I sat across the room from the couple, trying to slow down my mind and open my heart to the criticism they were leveling at me. They had been offended by my sermon and had reacted on Facebook, indicating they were leaving the church. I reached out privately and asked if we could meet to talk. They agreed to do so. When we met, he was relatively calm, but she was very upset and I knew that I needed to hold my own emotions in check to be able to listen to the heart of what she was saying and respond in love, not hurt. As I had prayed to prepare for the meeting I genuinely didn’t think I was going to be able to ask for forgiveness for anything as I didn’t think I had done anything wrong. But in the midst of the meeting God opened my heart to see an area of blindness. I was able to ask and receive their forgiveness for the way this blind spot had injured them.
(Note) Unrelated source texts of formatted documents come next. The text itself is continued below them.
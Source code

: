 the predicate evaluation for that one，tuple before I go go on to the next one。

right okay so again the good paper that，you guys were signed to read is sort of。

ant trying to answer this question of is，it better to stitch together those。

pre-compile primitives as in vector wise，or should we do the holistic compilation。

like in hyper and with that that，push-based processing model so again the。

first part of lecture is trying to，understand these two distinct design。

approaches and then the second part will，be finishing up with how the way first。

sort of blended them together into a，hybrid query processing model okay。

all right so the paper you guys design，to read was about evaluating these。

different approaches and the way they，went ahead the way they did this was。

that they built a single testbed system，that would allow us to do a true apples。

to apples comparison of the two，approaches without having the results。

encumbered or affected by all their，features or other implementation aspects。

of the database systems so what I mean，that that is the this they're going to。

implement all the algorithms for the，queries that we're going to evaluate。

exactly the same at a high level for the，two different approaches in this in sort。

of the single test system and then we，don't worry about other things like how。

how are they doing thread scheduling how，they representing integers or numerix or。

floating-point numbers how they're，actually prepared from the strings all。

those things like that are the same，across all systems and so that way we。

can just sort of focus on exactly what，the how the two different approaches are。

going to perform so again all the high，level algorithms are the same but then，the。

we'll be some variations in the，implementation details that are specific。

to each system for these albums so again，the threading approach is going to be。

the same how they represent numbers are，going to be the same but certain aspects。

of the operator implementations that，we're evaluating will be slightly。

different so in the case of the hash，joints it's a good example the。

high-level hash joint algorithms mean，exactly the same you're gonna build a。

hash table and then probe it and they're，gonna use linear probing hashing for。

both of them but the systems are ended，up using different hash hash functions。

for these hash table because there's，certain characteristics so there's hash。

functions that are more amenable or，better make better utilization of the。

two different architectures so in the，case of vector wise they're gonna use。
I then asked if they would be willing to ask for forgiveness for their slander. They were willing to do so and I forgave them.

These are not the meetings that you anticipate when you sign up to be a pastor, but there are few moments more important in your ministry than these tense conversations.

Over the course of this series, I’ve reflected on a congregant’s responsibility, but pastors and leaders bear a responsibility to help congregants navigate departures well.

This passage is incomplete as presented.